Each record is to be printed again precisely as it reads.

### Stored data entries
================

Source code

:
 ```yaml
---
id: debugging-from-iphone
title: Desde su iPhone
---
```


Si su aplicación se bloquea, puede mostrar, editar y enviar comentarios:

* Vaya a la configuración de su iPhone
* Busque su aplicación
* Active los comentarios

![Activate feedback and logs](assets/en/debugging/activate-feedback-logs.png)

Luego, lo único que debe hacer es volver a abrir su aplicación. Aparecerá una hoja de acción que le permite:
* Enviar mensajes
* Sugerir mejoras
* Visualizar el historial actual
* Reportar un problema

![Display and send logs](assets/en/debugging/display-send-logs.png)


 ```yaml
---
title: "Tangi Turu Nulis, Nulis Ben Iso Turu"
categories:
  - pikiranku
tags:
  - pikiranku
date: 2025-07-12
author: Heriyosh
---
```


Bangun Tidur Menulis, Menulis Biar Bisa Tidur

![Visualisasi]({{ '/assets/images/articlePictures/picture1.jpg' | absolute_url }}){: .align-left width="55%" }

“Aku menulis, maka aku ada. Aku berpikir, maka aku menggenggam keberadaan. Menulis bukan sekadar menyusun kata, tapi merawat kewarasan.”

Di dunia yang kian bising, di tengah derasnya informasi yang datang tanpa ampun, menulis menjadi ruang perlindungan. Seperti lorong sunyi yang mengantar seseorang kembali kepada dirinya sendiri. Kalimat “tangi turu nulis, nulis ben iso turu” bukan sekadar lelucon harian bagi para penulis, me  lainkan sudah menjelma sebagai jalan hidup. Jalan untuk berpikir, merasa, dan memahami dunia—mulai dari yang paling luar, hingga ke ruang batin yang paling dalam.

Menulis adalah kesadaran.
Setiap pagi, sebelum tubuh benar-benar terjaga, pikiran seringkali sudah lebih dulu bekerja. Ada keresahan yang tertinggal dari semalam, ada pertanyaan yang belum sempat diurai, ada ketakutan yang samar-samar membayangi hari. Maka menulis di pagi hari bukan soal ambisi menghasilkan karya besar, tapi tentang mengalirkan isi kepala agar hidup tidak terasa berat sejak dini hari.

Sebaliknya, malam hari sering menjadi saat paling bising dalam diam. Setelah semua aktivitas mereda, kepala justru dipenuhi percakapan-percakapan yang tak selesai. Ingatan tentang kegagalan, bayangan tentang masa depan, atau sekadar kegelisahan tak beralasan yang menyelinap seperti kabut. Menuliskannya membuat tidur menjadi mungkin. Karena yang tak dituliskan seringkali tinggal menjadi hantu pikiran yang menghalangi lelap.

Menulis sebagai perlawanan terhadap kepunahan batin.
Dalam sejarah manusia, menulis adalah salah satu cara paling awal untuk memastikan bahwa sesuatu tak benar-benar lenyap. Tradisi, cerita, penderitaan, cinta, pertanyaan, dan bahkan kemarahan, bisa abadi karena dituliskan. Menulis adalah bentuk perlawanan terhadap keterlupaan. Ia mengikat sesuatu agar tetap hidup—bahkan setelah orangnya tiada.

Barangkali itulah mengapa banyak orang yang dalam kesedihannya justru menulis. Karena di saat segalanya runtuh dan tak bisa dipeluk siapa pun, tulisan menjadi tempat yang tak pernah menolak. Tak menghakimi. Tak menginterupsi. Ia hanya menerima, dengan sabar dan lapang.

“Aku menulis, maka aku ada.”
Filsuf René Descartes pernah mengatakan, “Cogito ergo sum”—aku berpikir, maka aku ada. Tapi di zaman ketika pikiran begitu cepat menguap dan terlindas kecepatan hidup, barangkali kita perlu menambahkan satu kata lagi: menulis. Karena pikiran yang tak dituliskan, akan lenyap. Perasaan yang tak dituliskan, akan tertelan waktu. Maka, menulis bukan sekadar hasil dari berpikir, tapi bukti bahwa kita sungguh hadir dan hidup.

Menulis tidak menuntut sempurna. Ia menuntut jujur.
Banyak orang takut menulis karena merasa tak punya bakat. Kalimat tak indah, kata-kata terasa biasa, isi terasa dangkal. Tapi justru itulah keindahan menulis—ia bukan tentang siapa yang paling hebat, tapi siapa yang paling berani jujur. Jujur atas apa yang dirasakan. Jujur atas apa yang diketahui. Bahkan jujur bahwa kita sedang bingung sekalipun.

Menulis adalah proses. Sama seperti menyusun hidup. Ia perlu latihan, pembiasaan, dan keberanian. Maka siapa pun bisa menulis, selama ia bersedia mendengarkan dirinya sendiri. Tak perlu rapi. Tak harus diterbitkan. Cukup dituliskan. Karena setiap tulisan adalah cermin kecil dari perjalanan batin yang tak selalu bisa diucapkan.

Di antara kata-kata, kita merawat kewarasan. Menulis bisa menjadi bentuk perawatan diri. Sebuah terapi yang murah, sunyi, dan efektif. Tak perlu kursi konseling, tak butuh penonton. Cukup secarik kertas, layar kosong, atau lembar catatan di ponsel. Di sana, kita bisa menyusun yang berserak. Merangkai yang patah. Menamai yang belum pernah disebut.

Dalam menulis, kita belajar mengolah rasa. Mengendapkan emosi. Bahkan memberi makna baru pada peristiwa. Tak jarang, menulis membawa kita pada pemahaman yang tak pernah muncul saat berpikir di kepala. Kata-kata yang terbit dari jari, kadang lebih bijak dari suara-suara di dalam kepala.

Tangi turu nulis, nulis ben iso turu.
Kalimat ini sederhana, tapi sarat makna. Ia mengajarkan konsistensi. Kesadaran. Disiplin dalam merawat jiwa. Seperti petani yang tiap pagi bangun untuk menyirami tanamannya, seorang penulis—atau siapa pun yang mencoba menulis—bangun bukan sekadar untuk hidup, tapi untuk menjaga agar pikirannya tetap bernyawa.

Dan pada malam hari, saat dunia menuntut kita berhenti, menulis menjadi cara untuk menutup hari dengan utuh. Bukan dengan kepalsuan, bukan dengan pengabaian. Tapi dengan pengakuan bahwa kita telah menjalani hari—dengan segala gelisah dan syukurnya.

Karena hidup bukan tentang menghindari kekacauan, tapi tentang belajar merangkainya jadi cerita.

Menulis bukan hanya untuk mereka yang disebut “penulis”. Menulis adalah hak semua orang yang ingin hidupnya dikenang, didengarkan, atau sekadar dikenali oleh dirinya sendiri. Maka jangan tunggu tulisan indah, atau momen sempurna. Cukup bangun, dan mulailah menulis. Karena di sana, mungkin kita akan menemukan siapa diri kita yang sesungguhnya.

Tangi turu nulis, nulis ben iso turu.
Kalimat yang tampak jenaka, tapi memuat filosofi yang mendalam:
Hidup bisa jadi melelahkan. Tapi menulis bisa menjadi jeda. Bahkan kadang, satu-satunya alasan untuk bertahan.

================

### EXPECTED ANSWER
Source code

:
 ```yaml
---
id: debugging-from-iphone
title: Desde su iPhone
---
```


Si su aplicación se bloquea, puede mostrar, editar y enviar comentarios:

* Vaya a la configuración de su iPhone
* Busque su aplicación
* Active los comentarios

![Activate feedback and logs](assets/en/debugging/activate-feedback-logs.png)

Luego, lo único que debe hacer es volver a abrir su aplicación. Aparecerá una hoja de acción que le permite:
* Enviar mensajes
* Sugerir mejoras
* Visualizar el historial actual
* Reportar un problema

![Display and send logs](assets/en/debugging/display-send-logs.png)


 ```yaml
---
title: "Tangi Turu Nulis, Nulis Ben Iso Turu"
categories:
  - pikiranku
tags:
  - pikiranku
date: 2025-07-12
author: Heriyosh
---
```


Bangun Tidur Menulis, Menulis Biar Bisa Tidur

![Visualisasi]({{ '/assets/images/articlePictures/picture1.jpg' | absolute_url }}){: .align-left width="55%" }

“Aku menulis, maka aku ada. Aku berpikir, maka aku menggenggam keberadaan. Menulis bukan sekadar menyusun kata, tapi merawat kewarasan.”

Di dunia yang kian bising, di tengah derasnya informasi yang datang tanpa ampun, menulis menjadi ruang perlindungan. Seperti lorong sunyi yang mengantar seseorang kembali kepada dirinya sendiri. Kalimat “tangi turu nulis, nulis ben iso turu” bukan sekadar lelucon harian bagi para penulis, me  lainkan sudah menjelma sebagai jalan hidup. Jalan untuk berpikir, merasa, dan memahami dunia—mulai dari yang paling luar, hingga ke ruang batin yang paling dalam.

Menulis adalah kesadaran.
Setiap pagi, sebelum tubuh benar-benar terjaga, pikiran seringkali sudah lebih dulu bekerja. Ada keresahan yang tertinggal dari semalam, ada pertanyaan yang belum sempat diurai, ada ketakutan yang samar-samar membayangi hari. Maka menulis di pagi hari bukan soal ambisi menghasilkan karya besar, tapi tentang mengalirkan isi kepala agar hidup tidak terasa berat sejak dini hari.

Sebaliknya, malam hari sering menjadi saat paling bising dalam diam. Setelah semua aktivitas mereda, kepala justru dipenuhi percakapan-percakapan yang tak selesai. Ingatan tentang kegagalan, bayangan tentang masa depan, atau sekadar kegelisahan tak beralasan yang menyelinap seperti kabut. Menuliskannya membuat tidur menjadi mungkin. Karena yang tak dituliskan seringkali tinggal menjadi hantu pikiran yang menghalangi lelap.

Menulis sebagai perlawanan terhadap kepunahan batin.
Dalam sejarah manusia, menulis adalah salah satu cara paling awal untuk memastikan bahwa sesuatu tak benar-benar lenyap. Tradisi, cerita, penderitaan, cinta, pertanyaan, dan bahkan kemarahan, bisa abadi karena dituliskan. Menulis adalah bentuk perlawanan terhadap keterlupaan. Ia mengikat sesuatu agar tetap hidup—bahkan setelah orangnya tiada.

Barangkali itulah mengapa banyak orang yang dalam kesedihannya justru menulis. Karena di saat segalanya runtuh dan tak bisa dipeluk siapa pun, tulisan menjadi tempat yang tak pernah menolak. Tak menghakimi. Tak menginterupsi. Ia hanya menerima, dengan sabar dan lapang.

“Aku menulis, maka aku ada.”
Filsuf René Descartes pernah mengatakan, “Cogito ergo sum”—aku berpikir, maka aku ada. Tapi di zaman ketika pikiran begitu cepat menguap dan terlindas kecepatan hidup, barangkali kita perlu menambahkan satu kata lagi: menulis. Karena pikiran yang tak dituliskan, akan lenyap. Perasaan yang tak dituliskan, akan tertelan waktu. Maka, menulis bukan sekadar hasil dari berpikir, tapi bukti bahwa kita sungguh hadir dan hidup.

Menulis tidak menuntut sempurna. Ia menuntut jujur.
Banyak orang takut menulis karena merasa tak punya bakat. Kalimat tak indah, kata-kata terasa biasa, isi terasa dangkal. Tapi justru itulah keindahan menulis—ia bukan tentang siapa yang paling hebat, tapi siapa yang paling berani jujur. Jujur atas apa yang dirasakan. Jujur atas apa yang diketahui. Bahkan jujur bahwa kita sedang bingung sekalipun.

Menulis adalah proses. Sama seperti menyusun hidup. Ia perlu latihan, pembiasaan, dan keberanian. Maka siapa pun bisa menulis, selama ia bersedia mendengarkan dirinya sendiri. Tak perlu rapi. Tak harus diterbitkan. Cukup dituliskan. Karena setiap tulisan adalah cermin kecil dari perjalanan batin yang tak selalu bisa diucapkan.

Di antara kata-kata, kita merawat kewarasan. Menulis bisa menjadi bentuk perawatan diri. Sebuah terapi yang murah, sunyi, dan efektif. Tak perlu kursi konseling, tak butuh penonton. Cukup secarik kertas, layar kosong, atau lembar catatan di ponsel. Di sana, kita bisa menyusun yang berserak. Merangkai yang patah. Menamai yang belum pernah disebut.

Dalam menulis, kita belajar mengolah rasa. Mengendapkan emosi. Bahkan memberi makna baru pada peristiwa. Tak jarang, menulis membawa kita pada pemahaman yang tak pernah muncul saat berpikir di kepala. Kata-kata yang terbit dari jari, kadang lebih bijak dari suara-suara di dalam kepala.

Tangi turu nulis, nulis ben iso turu.
Kalimat ini sederhana, tapi sarat makna. Ia mengajarkan konsistensi. Kesadaran. Disiplin dalam merawat jiwa. Seperti petani yang tiap pagi bangun untuk menyirami tanamannya, seorang penulis—atau siapa pun yang mencoba menulis—bangun bukan sekadar untuk hidup, tapi untuk menjaga agar pikirannya tetap bernyawa.

Dan pada malam hari, saat dunia menuntut kita berhenti, menulis menjadi cara untuk menutup hari dengan utuh. Bukan dengan kepalsuan, bukan dengan pengabaian. Tapi dengan pengakuan bahwa kita telah menjalani hari—dengan segala gelisah dan syukurnya.

Karena hidup bukan tentang menghindari kekacauan, tapi tentang belajar merangkainya jadi cerita.

Menulis bukan hanya untuk mereka yang disebut “penulis”. Menulis adalah hak semua orang yang ingin hidupnya dikenang, didengarkan, atau sekadar dikenali oleh dirinya sendiri. Maka jangan tunggu tulisan indah, atau momen sempurna. Cukup bangun, dan mulailah menulis. Karena di sana, mungkin kita akan menemukan siapa diri kita yang sesungguhnya.

Tangi turu nulis, nulis ben iso turu.
Kalimat yang tampak jenaka, tapi memuat filosofi yang mendalam:
Hidup bisa jadi melelahkan. Tapi menulis bisa menjadi jeda. Bahkan kadang, satu-satunya alasan untuk bertahan.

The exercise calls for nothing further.